Suggested rephrasing: For example, if the device is behind a link
which is about to be turned off, the device may remain at full power.
But if the device does go to low power and if device_may_wakeup(dev)
is true, enable remote wakeup.


> +/**
> + * Device run-time power management state.
> + *
> + * These state labels are used internally by the PM core to indicate the current
> + * status of a device with respect to the PM core operations. They do not
> + * reflect the actual power state of the device or its status as seen by the
> + * driver.
> + *
> + * RPM_ACTIVE Device is fully operational, no run-time PM requests are
> + * pending for it.
> + *
> + * RPM_IDLE It has been requested that the device be suspended.
> + * Suspend request has been put into the run-time PM
> + * workqueue and it's pending execution.
> + *
> + * RPM_SUSPENDING Device bus type's ->runtime_suspend() callback is being
> + * executed.
> + *
> + * RPM_SUSPENDED Device bus type's ->runtime_suspend() callback has
> + * completed successfully. The device is regarded as
> + * suspended.
> + *
> + * RPM_WAKE It has been requested that the device be woken up.
> + * Resume request has been put into the run-time PM
> + * workqueue and it's pending execution.
> + *
> + * RPM_RESUMING Device bus type's ->runtime_resume() callback is being
> + * executed.
> + *
> + * RPM_ERROR Represents a condition from which the PM core cannot
> + * recover by itself. If the device's run-time PM status
> + * field has this value, all of the run-time PM operations
> + * carried out for the device by the core will fail, until
> + * the status field is changed to either RPM_ACTIVE or
> + * RPM_SUSPENDED (it is not valid to use the other values
> + * in such a situation) by the device's driver or bus type.
> + * This happens when the device bus type's
> + * ->runtime_suspend() or ->runtime_resume() callback
> + * returns error code different from -EAGAIN or -EBUSY.

What about RPM_GRACE?

> + */
> +
> +#define RPM_ACTIVE 0
> +#define RPM_IDLE 0x01
> +#define RPM_SUSPENDING 0x02
> +#define RPM_SUSPENDED 0x04
> +#define RPM_WAKE 0x08
> +#define RPM_RESUMING 0x10
> +#define RPM_GRACE 0x20
> +#define RPM_ERROR (-1)

This won't work very well when assigned to an unsigned 6-bit field.

> +
> +#define RPM_IN_SUSPEND (RPM_SUSPENDING | RPM_SUSPENDED)
> +#define RPM_INACTIVE (RPM_IDLE | RPM_IN_SUSPEND)
> +#define RPM_NO_SUSPEND (RPM_WAKE | RPM_RESUMING | RPM_GRACE)
> +#define RPM_IN_PROGRESS (RPM_SUSPENDING | RPM_RESUMING)

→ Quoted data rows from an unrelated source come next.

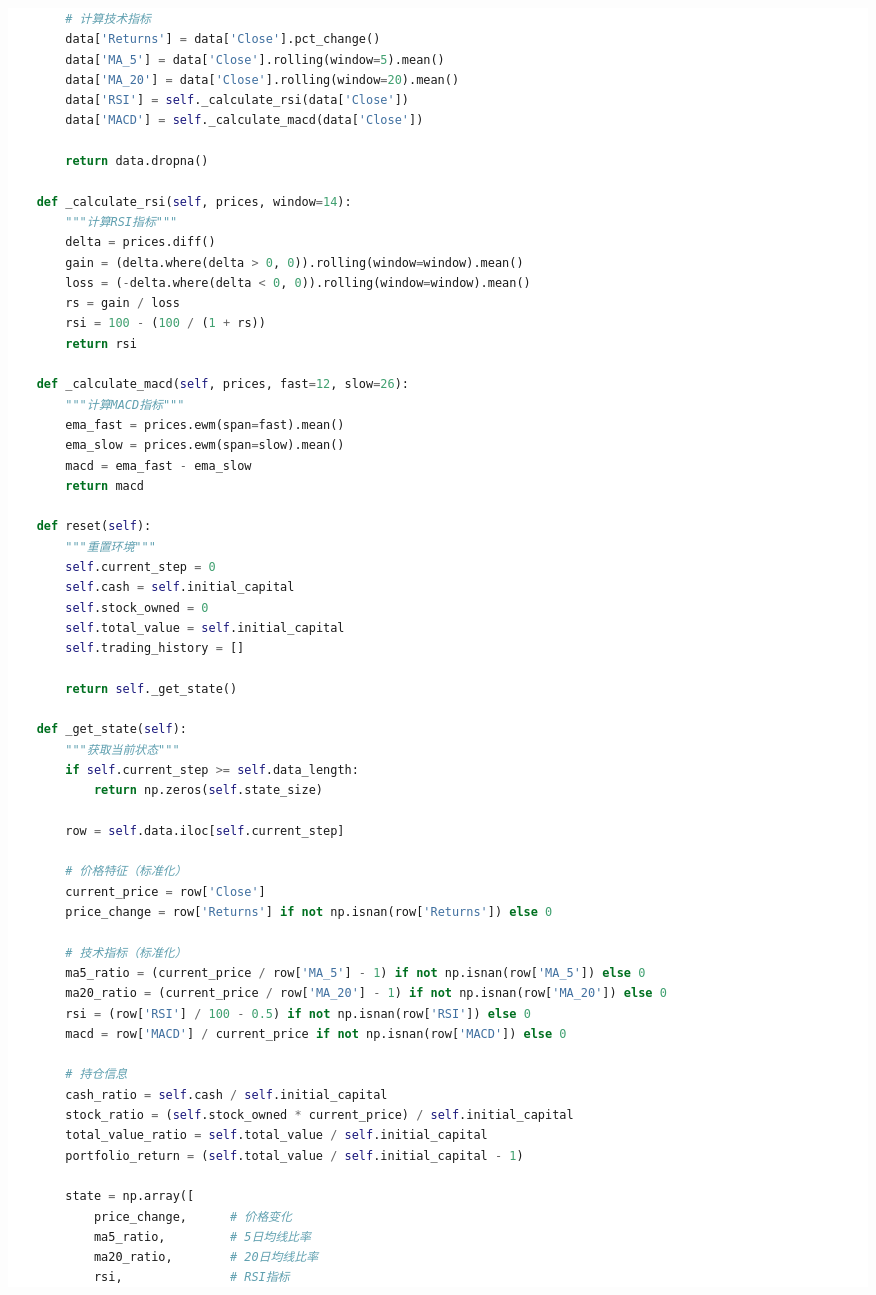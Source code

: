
 ```python
        # 计算技术指标
        data['Returns'] = data['Close'].pct_change()
        data['MA_5'] = data['Close'].rolling(window=5).mean()
        data['MA_20'] = data['Close'].rolling(window=20).mean()
        data['RSI'] = self._calculate_rsi(data['Close'])
        data['MACD'] = self._calculate_macd(data['Close'])
        
        return data.dropna()
    
    def _calculate_rsi(self, prices, window=14):
        """计算RSI指标"""
        delta = prices.diff()
        gain = (delta.where(delta > 0, 0)).rolling(window=window).mean()
        loss = (-delta.where(delta < 0, 0)).rolling(window=window).mean()
        rs = gain / loss
        rsi = 100 - (100 / (1 + rs))
        return rsi
    
    def _calculate_macd(self, prices, fast=12, slow=26):
        """计算MACD指标"""
        ema_fast = prices.ewm(span=fast).mean()
        ema_slow = prices.ewm(span=slow).mean()
        macd = ema_fast - ema_slow
        return macd
    
    def reset(self):
        """重置环境"""
        self.current_step = 0
        self.cash = self.initial_capital
        self.stock_owned = 0
        self.total_value = self.initial_capital
        self.trading_history = []
        
        return self._get_state()
    
    def _get_state(self):
        """获取当前状态"""
        if self.current_step >= self.data_length:
            return np.zeros(self.state_size)
        
        row = self.data.iloc[self.current_step]
        
        # 价格特征（标准化）
        current_price = row['Close']
        price_change = row['Returns'] if not np.isnan(row['Returns']) else 0
        
        # 技术指标（标准化）
        ma5_ratio = (current_price / row['MA_5'] - 1) if not np.isnan(row['MA_5']) else 0
        ma20_ratio = (current_price / row['MA_20'] - 1) if not np.isnan(row['MA_20']) else 0
        rsi = (row['RSI'] / 100 - 0.5) if not np.isnan(row['RSI']) else 0
        macd = row['MACD'] / current_price if not np.isnan(row['MACD']) else 0
        
        # 持仓信息
        cash_ratio = self.cash / self.initial_capital
        stock_ratio = (self.stock_owned * current_price) / self.initial_capital
        total_value_ratio = self.total_value / self.initial_capital
        portfolio_return = (self.total_value / self.initial_capital - 1)
        
        state = np.array([
            price_change,      # 价格变化
            ma5_ratio,         # 5日均线比率
            ma20_ratio,        # 20日均线比率
            rsi,               # RSI指标
```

Since each of these is used only once, it would be better not to
define them as macros. Use the parenthesized expression instead; this
will be easier for readers to understand.


> +/**
> + * __pm_runtime_change_status - Change the run-time PM status of a device.
> + * @dev: Device to handle.
> + * @status: Expected current run-time PM status of the device.
> + * @new_status: New value of the device's run-time PM status.
> + *
> + * Change the run-time PM status of the device to @new_status if its current
> + * value is equal to @status.
> + */
> +void __pm_runtime_change_status(struct device *dev, unsigned int status,

If RPM_ERROR is -1 then status better not be unsigned.

> + unsigned int new_status)
> +{
> + unsigned long flags;
> +
> + if (atomic_read(&dev->power.depth) > 0)
> + return;

Return only if new_status == RPM_SUSPENDED. Is this routine ever
called with status equal to anything other than RPM_ERROR?


+/**
+ * pm_check_children - Check if all children of a device have been suspended.
+ * @dev: Device to check.
+ *
+ * Returns 0 if all children of the device have been suspended or -EBUSY
+ * otherwise.
+ */
+static int pm_check_children(struct device *dev)
+{
+ return dev->power.suspend_skip_children ? 0 :
+ device_for_each_child(dev, NULL, pm_device_suspended);
+}

Instead of a costly device_for_each_child(), would it be better to
maintain a counter with the number of unsuspended children?


> +/**
> + * __pm_runtime_suspend - Run a device bus type's runtime_suspend() callback.
> + * @dev: Device to suspend.
> + * @sync: If unset, the funtion has been called via pm_wq.
> + *
> + * Check if the status of the device is appropriate and run the
> + * ->runtime_suspend() callback provided by the device's bus type driver.
> + * Update the run-time PM flags in the device object to reflect the current
> + * status of the device.
> + */
> +int __pm_runtime_suspend(struct device *dev, bool sync)
> +{
> + int error = -EINVAL;
> +
> + if (atomic_read(&dev->power.depth) > 0)
> + return -EBUSY;

Should this test be made inside the scope of the spinlock?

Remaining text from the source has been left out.